Although there have been reports of lawlessness and criminal activities going on in the IDPs’ camps, the revelation of what caused the action of the police came after a Human Rights Watch report unearthed 43 cases of abuses and misconduct in IDPs’ camps in Borno, Yobe and Adamawa states. In its report, the non-governmental organisation accused camp officials, vigilante groups, policemen and soldiers of engaging in rape, harassment and sexual abuse of women and teenagers. Some victims, who allegedly spoke to Human Rights Watch, said they were drugged and raped, while 37 of them were said to have been coerced into sex through false marriage promises, and materials and financial aid.

This is not the first time news of a shocking proportion would be heard about IDPs’ camps. In the last seven years since victims of the Boko Haram onslaught on communities in the North-East became homeless and were settled in camps, there has been one problem or another affecting the management of those camps. The most prominent of these being the allegation of embezzlement of funds and diversion of materials by camp officials. So alarming were the allegations of embezzlement that the House of Representatives Committee on IDPs and the North-East Initiatives, two months ago, had to summon the Secretary to the Government of the Federation, Babachir Lawal, to explain how his office spent the N12 billion allocated for the rehabilitation of IDPs, and how the Presidential Initiative on North-East (PINE) purportedly expended N270 million “to clear grass” at the IDPs’ camps.

Besides, a few months ago, food crisis, malnutrition and prostitution, provoked by food shortage and poor management of resources, rocked camps in Borno State, causing hundreds of women in the camps to stage a peaceful protest barricading the Maiduguri-Kano-Jos Road. They had complained of short supply of food or diversion by officials, and had called for the removal of the Central Feeding Committee. Poor sanitary conditions, health hazards which are the aftermath of food crisis and sub-human treatment of the IDPs have also been reported in almost every camp in the country.

Coupled with this, are reported incidents of rape, sexual harassment and other forms of abuse meted on women and teenage girls. In some cases, teenage girls and women had been so deprived that they resorted to prostitution to survive, deterred by the affliction of HIV/AIDS.
Some have explained these atrocious activities on the scientific claims that, in extreme deprivation, scarcity and precarious situations, depravity and bestial instincts of people are brought to life. On the basis of this argument, there are submissions that what we find in Nigerian IDPs’ camps have been witnessed in war-torn Liberia, Sierra Leone and in devastated towns in Central Africa. They are also being witnessed in Aleppo, Syria and refugee camps scattered all over the world.

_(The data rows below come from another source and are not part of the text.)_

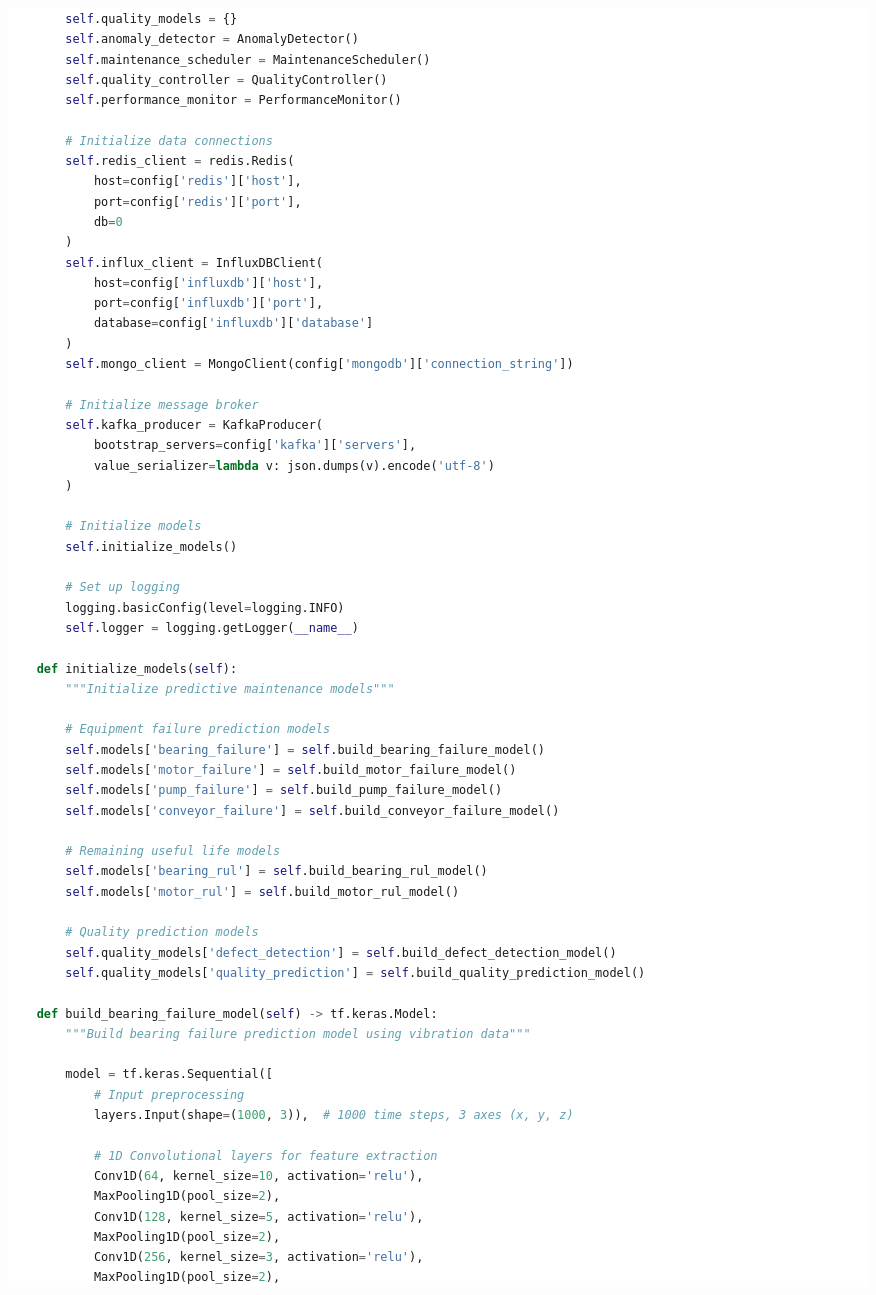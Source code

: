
```python
        self.quality_models = {}
        self.anomaly_detector = AnomalyDetector()
        self.maintenance_scheduler = MaintenanceScheduler()
        self.quality_controller = QualityController()
        self.performance_monitor = PerformanceMonitor()

        # Initialize data connections
        self.redis_client = redis.Redis(
            host=config['redis']['host'],
            port=config['redis']['port'],
            db=0
        )
        self.influx_client = InfluxDBClient(
            host=config['influxdb']['host'],
            port=config['influxdb']['port'],
            database=config['influxdb']['database']
        )
        self.mongo_client = MongoClient(config['mongodb']['connection_string'])

        # Initialize message broker
        self.kafka_producer = KafkaProducer(
            bootstrap_servers=config['kafka']['servers'],
            value_serializer=lambda v: json.dumps(v).encode('utf-8')
        )

        # Initialize models
        self.initialize_models()

        # Set up logging
        logging.basicConfig(level=logging.INFO)
        self.logger = logging.getLogger(__name__)

    def initialize_models(self):
        """Initialize predictive maintenance models"""

        # Equipment failure prediction models
        self.models['bearing_failure'] = self.build_bearing_failure_model()
        self.models['motor_failure'] = self.build_motor_failure_model()
        self.models['pump_failure'] = self.build_pump_failure_model()
        self.models['conveyor_failure'] = self.build_conveyor_failure_model()

        # Remaining useful life models
        self.models['bearing_rul'] = self.build_bearing_rul_model()
        self.models['motor_rul'] = self.build_motor_rul_model()

        # Quality prediction models
        self.quality_models['defect_detection'] = self.build_defect_detection_model()
        self.quality_models['quality_prediction'] = self.build_quality_prediction_model()

    def build_bearing_failure_model(self) -> tf.keras.Model:
        """Build bearing failure prediction model using vibration data"""

        model = tf.keras.Sequential([
            # Input preprocessing
            layers.Input(shape=(1000, 3)),  # 1000 time steps, 3 axes (x, y, z)

            # 1D Convolutional layers for feature extraction
            Conv1D(64, kernel_size=10, activation='relu'),
            MaxPooling1D(pool_size=2),
            Conv1D(128, kernel_size=5, activation='relu'),
            MaxPooling1D(pool_size=2),
            Conv1D(256, kernel_size=3, activation='relu'),
            MaxPooling1D(pool_size=2),
```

This line of thinking, however scientific, is morally faulted on the altar of profound rational scrutiny. Animalistic behaviours and base instincts cannot be allowed to override the finer qualities of compassion and the human capacity for altruism, sacrifice and sympathy. This is especially true in the case of IDPs – people who are denied the basic minimum for human existence, and many of whom have lost their companions. That they lack basic necessities such as food, shelter, clothing and security is bad enough. But to violently strip them of their ontological dignity and intrinsic self -worth, despite their extreme deprivation, is abominable. Such an action is a pollutant on the community; one that would demand, in the interpretation of certain quarters, collective spiritual expiation of guilt. It is an action that pollutes a people’s psychic relation with their community and culture.

It is owing to the pestilential nature of the atrocities perpetrated against IDPs by those who should alleviate their suffering and ameliorate their situation, that the shock expressed by President Muhammadu Buhari is understandable. That he ordered the IG and state governments of the affected IDPs’ camps to carry out a thorough investigation into the alleged cases of abuse is very apt. It is the least action expected of the president.